La voce di Welby potrebbe rivivere incarnata sulla scena per pronunciare le ragioni prime ed ultime dell’esistenza umana, per invocare l’empatia degli spettatori, per chiamare la comunità civile alla discussione sugli interrogativi ultimativi e radicalmente umani, per divenire interpreti ed attori del nostro stesso destino”. – Emanuele Vezzoli

“Emanuele Vezzoli, direttore e interprete dello spettacolo, ha vinto la sfida. Solo al centro della scena per tutta la durata della rappresentazione (ma con l’aiuto decisivo di Gabriella Borni che ha curato i movimenti scenici), Vezzoli fa la cosa giusta: un impasto alto di linguaggio e corpo. Esalta gli aculei del parlato anche più scurrile e li miscela con una presenza fisica discreta ma potente. Il corpo che occupa la scena deve essere potente per esprimere la lotta di Welby, quella stessa lotta che, nella vita reale, poteva essere solamente linguistica. In questo sforzo si coglie la necessità del teatro. Un materiale drammaturgico così ricco e composito – fatto di un vissuto doloroso ed etico, di impegno profondo su temi lancinanti, di vivezza espressiva, di una carnalità dolente e sfacciata – chiedeva nella rappresentazione la libertà di quel corpo, proprio come la chiedeva, nella vita reale, il protagonista. Ritorna in questo modo un teatro impegnato, ma fuori da ogni didascalia. La libertà immaginativa, fatta di giochi scenici, inventive associazioni di idee e di parole, tensione muscolare e sudore di nervi, in qualche modo diventa speculare alla vicenda dell’emersione del corpo dei cittadini sulla scena della politica. Se in questi anni, infatti, la politica si è sempre più ridotta a luogo vuoto di forme e riti inconcludenti, i diritti dei cittadini sono viceversa emersi come ‘corpo’ scandaloso sulla scena delle politiche pubbliche: basti pensare, in particolare, ai diritti dei disabili e dei malati cronici e terminali.
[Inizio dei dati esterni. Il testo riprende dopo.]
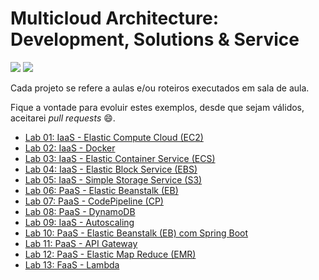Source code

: # Multicloud Architecture: Development, Solutions & Service

[![](https://raw.githubusercontent.com/josecastillolema/fiap/master/img/shift-multicloud.png)](https://www.fiap.com.br/shift/curso/tecnologia/multicloud-architecture-development-solutions-service-online)
[![](https://raw.githubusercontent.com/josecastillolema/fiap/master/img/shift-multicloud2.png)](https://www.fiap.com.br/shift/curso/tecnologia/multicloud-architecture-development-solutions-service-online)

Cada projeto se refere a aulas e/ou roteiros executados em sala de aula.

Fique a vontade para evoluir estes exemplos, desde que sejam válidos, aceitarei *pull requests* 😄.

 - [Lab 01: IaaS - Elastic Compute Cloud (EC2)](https://github.com/josecastillolema/fiap/blob/master/shift/multicloud/lab01-iaas-ec2.md)
 - [Lab 02: IaaS - Docker](https://github.com/josecastillolema/fiap/blob/master/shift/multicloud/lab02-iaas-docker.md)
 - [Lab 03: IaaS - Elastic Container Service (ECS)](https://github.com/josecastillolema/fiap/blob/master/shift/multicloud/lab03-iaas-ecs.md)
 - [Lab 04: IaaS - Elastic Block Service (EBS)](https://github.com/josecastillolema/fiap/blob/master/shift/multicloud/lab04-iaas-ebs.md)
 - [Lab 05: IaaS - Simple Storage Service (S3)](https://github.com/josecastillolema/fiap/blob/master/shift/multicloud/lab05-iaas-s3.md)
 - [Lab 06: PaaS - Elastic Beanstalk (EB)](https://github.com/josecastillolema/fiap/blob/master/shift/multicloud/lab06-paas-eb.md)
 - [Lab 07: PaaS - CodePipeline (CP)](https://github.com/josecastillolema/fiap/blob/master/shift/multicloud/lab07-paas-cp.md)
 - [Lab 08: PaaS - DynamoDB](https://github.com/josecastillolema/fiap/blob/master/shift/multicloud/lab08-paas-dynamo.md)
 - [Lab 09: IaaS - Autoscaling](https://github.com/josecastillolema/fiap/blob/master/shift/multicloud/lab09-iaas-autoscaling.md)
 - [Lab 10: PaaS - Elastic Beanstalk (EB) com Spring Boot](https://github.com/josecastillolema/fiap/blob/master/shift/multicloud/lab10-paas-eb-springboot.md)
 - [Lab 11: PaaS - API Gateway](https://github.com/josecastillolema/fiap/blob/master/shift/multicloud/lab11-paas-api-gateway.md)
 - [Lab 12: PaaS - Elastic Map Reduce (EMR)](https://github.com/josecastillolema/fiap/blob/master/shift/multicloud/lab12-paas-emr.md)
 - [Lab 13: FaaS - Lambda](https://github.com/josecastillolema/fiap/blob/master/shift/multicloud/lab13-faas-lambda.md)



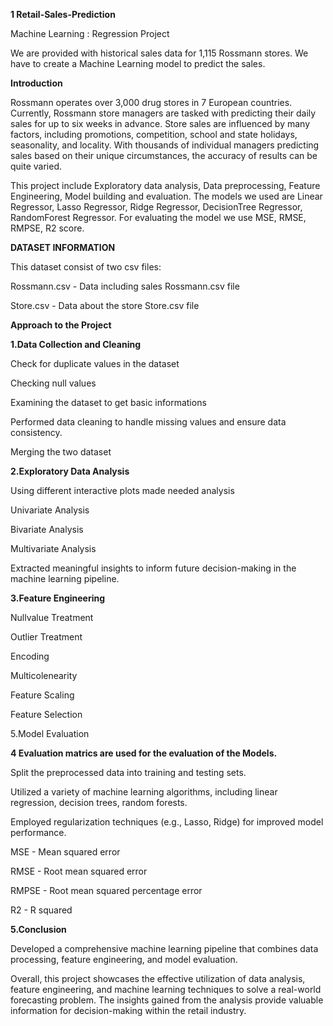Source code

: **1 Retail-Sales-Prediction**

Machine Learning : Regression Project

We are provided with historical sales data for 1,115 Rossmann stores. We have to create a Machine Learning model to predict the sales.

**Introduction**

Rossmann operates over 3,000 drug stores in 7 European countries. Currently, Rossmann store managers are tasked with predicting their daily sales for up to six weeks in advance. Store sales are influenced by many factors, including promotions, competition, school and state holidays, seasonality, and locality. With thousands of individual managers predicting sales based on their unique circumstances, the accuracy of results can be quite varied.

This project include Exploratory data analysis, Data preprocessing, Feature Engineering, Model building and evaluation. The models we used are Linear Regressor, Lasso Regressor, Ridge Regressor, DecisionTree Regressor, RandomForest Regressor. For evaluating the model we use MSE, RMSE, RMPSE, R2 score.

**DATASET INFORMATION**

This dataset consist of two csv files:

Rossmann.csv - Data including sales Rossmann.csv file

Store.csv - Data about the store Store.csv file

**Approach to the Project**

**1.Data Collection and Cleaning**

Check for duplicate values in the dataset

Checking null values

Examining the dataset to get basic informations

Performed data cleaning to handle missing values and ensure data consistency.

Merging the two dataset

**2.Exploratory Data Analysis**

Using different interactive plots made needed analysis

Univariate Analysis

Bivariate Analysis

Multivariate Analysis

Extracted meaningful insights to inform future decision-making in the machine learning pipeline.

**3.Feature Engineering**

Nullvalue Treatment

Outlier Treatment

Encoding

Multicolenearity

Feature Scaling

Feature Selection

5.Model Evaluation

**4 Evaluation matrics are used for the evaluation of the Models.**

Split the preprocessed data into training and testing sets.

Utilized a variety of machine learning algorithms, including linear regression, decision trees, random forests.

Employed regularization techniques (e.g., Lasso, Ridge) for improved model performance.

MSE - Mean squared error

RMSE - Root mean squared error

RMPSE - Root mean squared percentage error

R2 - R squared

**5.Conclusion**

Developed a comprehensive machine learning pipeline that combines data processing, feature engineering, and model evaluation.

Overall, this project showcases the effective utilization of data analysis, feature engineering, and machine learning techniques to solve a real-world forecasting problem. The insights gained from the analysis provide valuable information for decision-making within the retail industry.
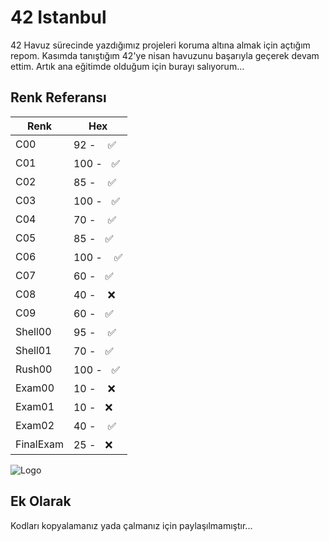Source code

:
# 42 Istanbul

42 Havuz sürecinde yazdığımız projeleri koruma altına almak için açtığım repom. Kasımda tanıştığım 42'ye nisan havuzunu başarıyla geçerek devam ettim. Artık ana 
eğitimde olduğum için burayı salıyorum...


## Renk Referansı

| Renk             | Hex                                                                |
| ----------------- | ------------------------------------------------------------------ |
| C00 | 92 - ㅤ✅ |
| C01 | 100 -ㅤ✅ |
| C02 | 85 -ㅤ ✅ |
| C03 | 100 -ㅤ✅ | 
| C04 | 70 - ㅤ✅ |
| C05 | 85 -ㅤ✅ |
| C06 | 100 -ㅤ ✅ |
| C07 | 60 -ㅤ✅ | 
| C08 | 40 - ㅤ❌ |
| C09 | 60 -ㅤ✅ |
| Shell00 | 95 -ㅤ ✅ |
| Shell01 | 70 -ㅤ✅ | 
| Rush00 | 100 -ㅤ✅ |
| Exam00 | 10 -ㅤ ❌ |
| Exam01 | 10 -ㅤ❌ | 
| Exam02 | 40 -ㅤ ✅ |
| FinalExam | 25 -ㅤ❌ | 

![Logo](https://imgur.com/FSpAvsG.png)

    
## Ek Olarak

Kodları kopyalamanız yada çalmanız için paylaşılmamıştır...

  
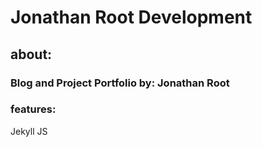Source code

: # Jonathan Root Development
## about:
### Blog and Project Portfolio by: Jonathan Root
### features:
Jekyll JS

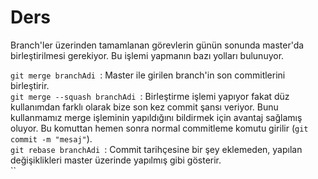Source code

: # Ders

Branch'ler üzerinden tamamlanan görevlerin günün sonunda master'da birleştirilmesi gerekiyor. Bu işlemi yapmanın bazı yolları bulunuyor.

`git merge branchAdi `: Master ile girilen branch'in son commitlerini birleştirir.<br>
`git merge --squash branchAdi `: Birleştirme işlemi yapıyor fakat düz kullanımdan farklı olarak bize son kez commit şansı veriyor. Bunu kullanmamız merge işleminin yapıldığını bildirmek için avantaj sağlamış oluyor. Bu komuttan hemen sonra normal commitleme komutu girilir (`git commit -m "mesaj"`).<br>
`git rebase branchAdi `: Commit tarihçesine bir şey eklemeden, yapılan değişiklikleri master üzerinde yapılmış gibi gösterir.<br>
``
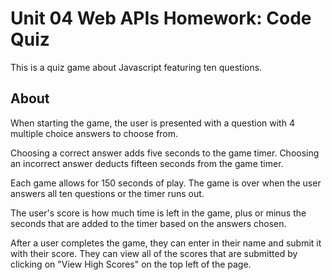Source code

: # Unit 04 Web APIs Homework: Code Quiz

This is a quiz game about Javascript featuring ten questions. 


## About

When starting the game, the user is presented with a question with 4 multiple choice answers to choose from. 

Choosing a correct answer adds five seconds to the game timer. Choosing an incorrect answer deducts fifteen seconds from the game timer.

Each game allows for 150 seconds of play. The game is over when the user answers all ten questions or the timer runs out.

The user's score is how much time is left in the game, plus or minus the seconds that are added to the timer based on the answers chosen.

After a user completes the game, they can enter in their name and submit it with their score. They can view all of the scores that are submitted by clicking on "View High Scores" on the top left of the page.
Il ‘corpo’ dei cittadini – la concretezza dei loro diritti – sempre più spesso rappresenta un interrogativo rivolto alla astrattezza delle forme giuridiche e alla siderale assenza del ceto politico. La vicenda di Welby, il suo romanzo, questa traduzione teatrale stanno lì a dimostrarlo. Il lavoro di Emanuele Vezzoli sul testo di Ocean terminal sembra compiuto proprio per questo: per aver fatto del proprio corpo il testo, allo stesso tempo, di una riuscita opera teatrale e di un profondo messaggio civile”.